His words stirred her, for they were certainly true, and his gentleness had also its effect. The situation was becoming more and more difficult, since it seemed impossible to make him understand that he would in all probability speedily tire of her. To make it clear that she could never be satisfied with him was a thing from which she shrank.

“How have you passed those four years?” she asked, to gain time.

For a moment his conscience smote him. He remembered the trips to Winnipeg, and the dances to which he had escorted Sally Creighton.
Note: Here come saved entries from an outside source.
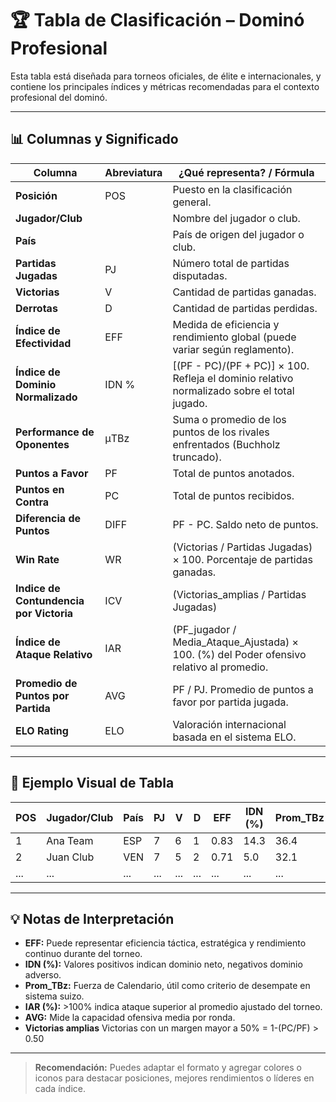 # 🏆 Tabla de Clasificación – Dominó Profesional

Esta tabla está diseñada para torneos oficiales, de élite e internacionales, y contiene los principales índices y métricas recomendadas para el contexto profesional del dominó.

---

## 📊 Columnas y Significado

| Columna         | Abreviatura | ¿Qué representa? / Fórmula                                                                 |
|-----------------|-------------|-------------------------------------------------------------------------------------------|
| **Posición**        | POS         | Puesto en la clasificación general.                                                      |
| **Jugador/Club**    |             | Nombre del jugador o club.                                                               |
| **País**            |             | País de origen del jugador o club.                                                       |
| **Partidas Jugadas**| PJ          | Número total de partidas disputadas.                                                     |
| **Victorias**       | V           | Cantidad de partidas ganadas.                                                            |
| **Derrotas**        | D           | Cantidad de partidas perdidas.                                                           |
| **Índice de Efectividad** | EFF     | Medida de eficiencia y rendimiento global (puede variar según reglamento).                             |
| **Índice de Dominio Normalizado** | IDN % | [(PF - PC)/(PF + PC)] × 100. Refleja el dominio relativo normalizado sobre el total jugado.|
| **Performance de Oponentes** | μTBz | Suma o promedio de los puntos de los rivales enfrentados (Buchholz truncado).           |
| **Puntos a Favor**  | PF          | Total de puntos anotados.                                                                |
| **Puntos en Contra**| PC          | Total de puntos recibidos.                                                               |
| **Diferencia de Puntos** | DIFF    | PF - PC. Saldo neto de puntos.                                                          |
| **Win Rate**        | WR       | (Victorias / Partidas Jugadas) × 100. Porcentaje de partidas ganadas.                   |
| **Indice de Contundencia por Victoria**  | ICV | (Victorias_amplias / Partidas Jugadas) |
| **Índice de Ataque Relativo** | IAR  | (PF_jugador / Media_Ataque_Ajustada) × 100. (%) del Poder ofensivo relativo al promedio.       |
| **Promedio de Puntos por Partida** | AVG | PF / PJ. Promedio de puntos a favor por partida jugada.                                 |
| **ELO Rating**      | ELO         | Valoración internacional basada en el sistema ELO.                                       |

---

## 📝 Ejemplo Visual de Tabla

| POS | Jugador/Club | País | PJ | V | D | EFF | IDN (%) | Prom_TBz | PF  | PC  | DIFF | PF/PC | WR (%) | ELO | IAR (%) | AVG |
|-----|--------------|------|----|---|---|-----|---------|----------|-----|-----|------|-------|--------|-----|---------|-----|
|  1  | Ana Team     | ESP  |  7 | 6 | 1 | 0.83|  14.3   |   36.4   |1400 |1200 | +200 | 1.17  | 85.7   |2100 | 120     | 200 |
|  2  | Juan Club    | VEN  |  7 | 5 | 2 | 0.71|   5.0   |   32.1   |1300 |1250 |  +50 | 1.04  | 71.4   |2080 | 104     |185.7|
| ... | ...          | ...  | ...|...|...| ... |   ...   |   ...    | ... | ... |  ... |  ...  | ...    | ... | ...     | ... |

---

## 💡 Notas de Interpretación

- **EFF:** Puede representar eficiencia táctica, estratégica y rendimiento continuo durante del torneo.
- **IDN (%):** Valores positivos indican dominio neto, negativos dominio adverso.
- **Prom_TBz:** Fuerza de Calendario, útil como criterio de desempate en sistema suizo.
- **IAR (%):** >100% indica ataque superior al promedio ajustado del torneo.
- **AVG:** Mide la capacidad ofensiva media por ronda.
- **Victorias amplias** Victorias con un margen mayor a 50% = 1-(PC/PF) > 0.50

---

> **Recomendación:** Puedes adaptar el formato y agregar colores o iconos para destacar posiciones, mejores rendimientos o líderes en cada índice.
It was, however, evident that Agatha could have heard nothing of Sally.

“I spent them in hard work. I wanted to make the place comfortable for you,” he answered. “It is true”—and he added this with a twinge of uneasiness, as he remembered that his neighbors had done much more with less incentive—“that it’s still very far from what I would like, but things have been against me.”

The speech had a far stronger effect than he could have expected, for Agatha remembered Wyllard’s description of what the prairie farmer had to face. Those four years of determined effort and patient endurance, as she pictured them, counted heavily against her in the man’s favor. It flashed upon her that, after all, there might have been some warrant for the view that she had held of Gregory’s character when he had fallen in love with her. He was younger then. There must have been latent possibilities in him, but the years of toil had killed them and hardened him. It was for her sake he had made the struggle, and now it seemed unthinkable that she should renounce him because he came to her with the dust and stain of it upon him. For all that, she was possessed with a feeling that she would involve them both in disaster if she yielded. Something warned her that she must stand firm.

“Gregory,” she said, “I seem to know that we should both be sorry afterwards if I kept my promise.”

Hawtrey straightened himself with a smile that she recognized. She had liked him for it once, for it had then suggested the joyous courage of untainted youth. Now, however, it struck her as merely hinting at empty, complacent assurance. She hated herself for the fancy, but it would not be driven away.

“Well,” he replied, “I’m quite willing to face that hazard. I suppose this diffidence is only natural, Aggy, but it’s a little hard on me.”

“No,” replied the girl with emphasis, “it’s horribly unnatural, and that’s why I’m afraid. I should have come to you gladly, without a misgiving, feeling that nothing could hurt me if I was with you. I wanted to do that, Gregory—I meant to—but I can’t.” Then her voice fell to a tone that had vibrant regret in it. “You should have made sure—you should have married me when you last came home.”

“But I’d nowhere to take you. The farm was only half-broken prairie, the homestead almost unhabitable.”